Australia currently faces a mammoth challenge – driven by continued deteriorating housing affordability – with the AHURI inquiry estimating that by 2031, 440,000 older households will be unable to find or afford suitable housing.
The growing weight of mortgage stress
According to AHURI, a number of contributing factors have culminated in the decline in home ownership for older households, including growing mortgage stress.
While retirement was likely to coincide with outright home ownership in the past, home owners are increasingly retiring with mortgage debt. Moreover, the amount of mortgage debt has increased by a staggering 600 per cent over the last 30 years.
The report attributed this to the ability of households to borrow considerably more than they could in the past due to banking deregulation and the use of mortgage finance for other types of consumption, the delaying of home purchase until later in life, and/or the re-establishment of a loan to regain home ownership.
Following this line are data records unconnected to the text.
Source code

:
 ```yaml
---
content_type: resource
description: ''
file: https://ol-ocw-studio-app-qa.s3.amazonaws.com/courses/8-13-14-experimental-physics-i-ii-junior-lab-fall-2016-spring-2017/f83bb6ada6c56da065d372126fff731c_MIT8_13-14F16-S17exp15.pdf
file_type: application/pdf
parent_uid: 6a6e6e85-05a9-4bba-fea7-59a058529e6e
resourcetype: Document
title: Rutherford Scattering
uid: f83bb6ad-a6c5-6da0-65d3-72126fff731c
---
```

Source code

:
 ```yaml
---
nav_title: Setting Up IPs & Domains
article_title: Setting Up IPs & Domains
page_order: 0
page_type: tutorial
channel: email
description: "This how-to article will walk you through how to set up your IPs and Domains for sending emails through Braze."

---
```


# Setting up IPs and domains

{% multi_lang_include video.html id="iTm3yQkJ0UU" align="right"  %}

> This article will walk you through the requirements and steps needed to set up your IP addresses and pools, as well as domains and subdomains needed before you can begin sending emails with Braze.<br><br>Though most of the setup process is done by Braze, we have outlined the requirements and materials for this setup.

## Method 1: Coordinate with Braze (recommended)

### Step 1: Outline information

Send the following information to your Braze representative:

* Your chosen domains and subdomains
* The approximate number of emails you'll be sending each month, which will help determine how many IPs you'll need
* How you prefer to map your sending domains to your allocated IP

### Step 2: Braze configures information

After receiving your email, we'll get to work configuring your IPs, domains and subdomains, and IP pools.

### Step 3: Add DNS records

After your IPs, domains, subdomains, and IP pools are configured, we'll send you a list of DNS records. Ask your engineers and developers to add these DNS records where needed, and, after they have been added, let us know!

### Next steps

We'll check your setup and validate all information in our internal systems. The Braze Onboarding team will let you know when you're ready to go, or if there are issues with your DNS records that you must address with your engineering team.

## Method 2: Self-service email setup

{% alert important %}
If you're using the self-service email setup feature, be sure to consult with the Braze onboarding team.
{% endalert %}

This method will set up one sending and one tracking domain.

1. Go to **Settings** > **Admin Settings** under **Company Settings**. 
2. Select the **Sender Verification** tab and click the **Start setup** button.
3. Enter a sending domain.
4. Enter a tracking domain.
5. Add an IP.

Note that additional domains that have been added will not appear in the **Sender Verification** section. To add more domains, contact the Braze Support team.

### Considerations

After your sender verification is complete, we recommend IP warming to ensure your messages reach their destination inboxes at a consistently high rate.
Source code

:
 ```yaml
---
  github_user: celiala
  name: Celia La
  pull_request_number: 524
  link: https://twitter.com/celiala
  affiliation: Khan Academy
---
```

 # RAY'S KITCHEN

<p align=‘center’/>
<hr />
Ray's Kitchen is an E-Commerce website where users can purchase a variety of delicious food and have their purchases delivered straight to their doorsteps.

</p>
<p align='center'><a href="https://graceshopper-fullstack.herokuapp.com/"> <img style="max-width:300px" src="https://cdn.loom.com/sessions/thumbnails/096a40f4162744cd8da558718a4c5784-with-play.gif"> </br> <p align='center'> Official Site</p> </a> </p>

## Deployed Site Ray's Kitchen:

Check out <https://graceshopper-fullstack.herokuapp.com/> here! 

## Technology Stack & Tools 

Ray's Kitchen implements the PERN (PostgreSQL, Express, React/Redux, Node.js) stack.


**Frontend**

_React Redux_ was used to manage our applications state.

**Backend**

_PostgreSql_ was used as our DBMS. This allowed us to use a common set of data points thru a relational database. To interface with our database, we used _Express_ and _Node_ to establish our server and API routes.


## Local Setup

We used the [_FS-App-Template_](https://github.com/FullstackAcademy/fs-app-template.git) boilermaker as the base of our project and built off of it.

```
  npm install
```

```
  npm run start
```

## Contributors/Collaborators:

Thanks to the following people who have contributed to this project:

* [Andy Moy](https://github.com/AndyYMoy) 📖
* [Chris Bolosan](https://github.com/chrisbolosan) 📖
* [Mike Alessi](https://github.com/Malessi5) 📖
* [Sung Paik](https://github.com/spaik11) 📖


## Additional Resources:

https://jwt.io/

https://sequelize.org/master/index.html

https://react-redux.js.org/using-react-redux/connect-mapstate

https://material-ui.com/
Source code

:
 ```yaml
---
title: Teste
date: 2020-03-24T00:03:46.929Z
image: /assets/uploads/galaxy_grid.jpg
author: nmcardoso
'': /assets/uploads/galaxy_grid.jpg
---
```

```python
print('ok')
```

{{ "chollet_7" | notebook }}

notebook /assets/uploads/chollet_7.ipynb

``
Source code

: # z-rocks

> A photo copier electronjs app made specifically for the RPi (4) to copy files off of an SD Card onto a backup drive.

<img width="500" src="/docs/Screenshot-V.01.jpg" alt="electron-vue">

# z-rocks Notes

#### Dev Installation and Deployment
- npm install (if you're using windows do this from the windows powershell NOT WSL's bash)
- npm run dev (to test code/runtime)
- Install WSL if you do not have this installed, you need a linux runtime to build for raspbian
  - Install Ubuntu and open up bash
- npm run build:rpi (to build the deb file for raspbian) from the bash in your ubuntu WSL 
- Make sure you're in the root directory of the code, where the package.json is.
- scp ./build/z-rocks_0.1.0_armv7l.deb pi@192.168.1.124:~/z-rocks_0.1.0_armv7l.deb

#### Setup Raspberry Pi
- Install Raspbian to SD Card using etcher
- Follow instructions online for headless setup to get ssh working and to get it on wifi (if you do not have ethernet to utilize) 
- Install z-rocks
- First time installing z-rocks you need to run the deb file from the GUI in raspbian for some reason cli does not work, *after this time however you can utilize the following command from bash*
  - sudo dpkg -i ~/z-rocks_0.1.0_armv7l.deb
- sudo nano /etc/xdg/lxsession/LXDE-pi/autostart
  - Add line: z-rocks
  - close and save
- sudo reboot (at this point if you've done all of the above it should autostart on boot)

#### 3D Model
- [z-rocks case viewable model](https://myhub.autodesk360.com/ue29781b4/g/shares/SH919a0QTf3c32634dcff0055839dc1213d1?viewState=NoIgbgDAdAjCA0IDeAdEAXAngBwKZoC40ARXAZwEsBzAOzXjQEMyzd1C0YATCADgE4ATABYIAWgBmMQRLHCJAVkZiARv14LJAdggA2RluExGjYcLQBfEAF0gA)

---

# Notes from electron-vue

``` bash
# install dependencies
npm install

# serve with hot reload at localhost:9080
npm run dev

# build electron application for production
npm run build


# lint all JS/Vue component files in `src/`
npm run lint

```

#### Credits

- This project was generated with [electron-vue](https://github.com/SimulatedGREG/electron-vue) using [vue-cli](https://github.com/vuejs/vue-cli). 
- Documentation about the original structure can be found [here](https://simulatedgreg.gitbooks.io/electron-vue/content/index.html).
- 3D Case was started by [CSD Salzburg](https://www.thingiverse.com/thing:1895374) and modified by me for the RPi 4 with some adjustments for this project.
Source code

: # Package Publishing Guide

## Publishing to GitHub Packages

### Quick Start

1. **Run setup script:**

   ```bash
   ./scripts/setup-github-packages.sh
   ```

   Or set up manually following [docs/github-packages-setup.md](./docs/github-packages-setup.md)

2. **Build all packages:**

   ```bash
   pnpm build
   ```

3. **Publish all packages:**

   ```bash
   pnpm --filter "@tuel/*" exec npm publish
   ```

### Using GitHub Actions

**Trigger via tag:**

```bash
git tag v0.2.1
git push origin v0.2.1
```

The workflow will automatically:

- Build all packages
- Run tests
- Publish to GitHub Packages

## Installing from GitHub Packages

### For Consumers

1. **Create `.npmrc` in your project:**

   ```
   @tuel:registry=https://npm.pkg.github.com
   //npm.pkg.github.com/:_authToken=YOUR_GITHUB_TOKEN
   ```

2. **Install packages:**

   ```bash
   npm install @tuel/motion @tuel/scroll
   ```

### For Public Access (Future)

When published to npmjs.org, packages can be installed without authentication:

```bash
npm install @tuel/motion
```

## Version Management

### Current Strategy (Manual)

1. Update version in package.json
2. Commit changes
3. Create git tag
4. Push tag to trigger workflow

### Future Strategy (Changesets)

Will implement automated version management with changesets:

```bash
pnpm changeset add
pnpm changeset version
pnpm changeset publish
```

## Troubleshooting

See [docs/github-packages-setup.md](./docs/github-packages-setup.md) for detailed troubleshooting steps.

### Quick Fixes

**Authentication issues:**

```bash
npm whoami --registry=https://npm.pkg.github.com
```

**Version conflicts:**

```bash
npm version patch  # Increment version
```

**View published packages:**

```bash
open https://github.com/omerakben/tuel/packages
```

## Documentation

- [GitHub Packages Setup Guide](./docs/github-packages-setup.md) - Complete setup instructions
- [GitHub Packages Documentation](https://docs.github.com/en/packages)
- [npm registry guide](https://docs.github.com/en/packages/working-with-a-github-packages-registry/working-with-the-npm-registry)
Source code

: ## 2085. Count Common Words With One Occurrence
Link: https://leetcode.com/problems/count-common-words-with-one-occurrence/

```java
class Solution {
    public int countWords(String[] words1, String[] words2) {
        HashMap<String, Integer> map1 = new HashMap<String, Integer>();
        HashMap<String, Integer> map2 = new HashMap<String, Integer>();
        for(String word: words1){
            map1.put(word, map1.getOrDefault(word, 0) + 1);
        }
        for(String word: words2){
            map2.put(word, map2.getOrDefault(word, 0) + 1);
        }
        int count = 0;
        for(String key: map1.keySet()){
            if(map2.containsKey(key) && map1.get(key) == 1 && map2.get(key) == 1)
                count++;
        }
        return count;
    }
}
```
As a result, the age at which outright home ownership is being achieved rose from 58 in 1988 to 67 in 2015-16.
More alarmingly, superannuation is being used to pay mortgage debt, which could impact a household’s ability to maintain standards of living as they age.
Mortgage debt could lead to increases in repayment default, and consequently, more middle and older age households could fall out of home ownership, the report suggested.
Constraints for older Aussies
The report identified various constraints that inhibit the supply of innovative or alternative forms of housing for lower income older households, including lending practices, costs of development, planning regulations, and land supply.
Seven composite alternative housing models were developed and tested through a survey of lower income households. There was a preference for a shared equity home ownership model, a co-operative housing model, and a transportable model.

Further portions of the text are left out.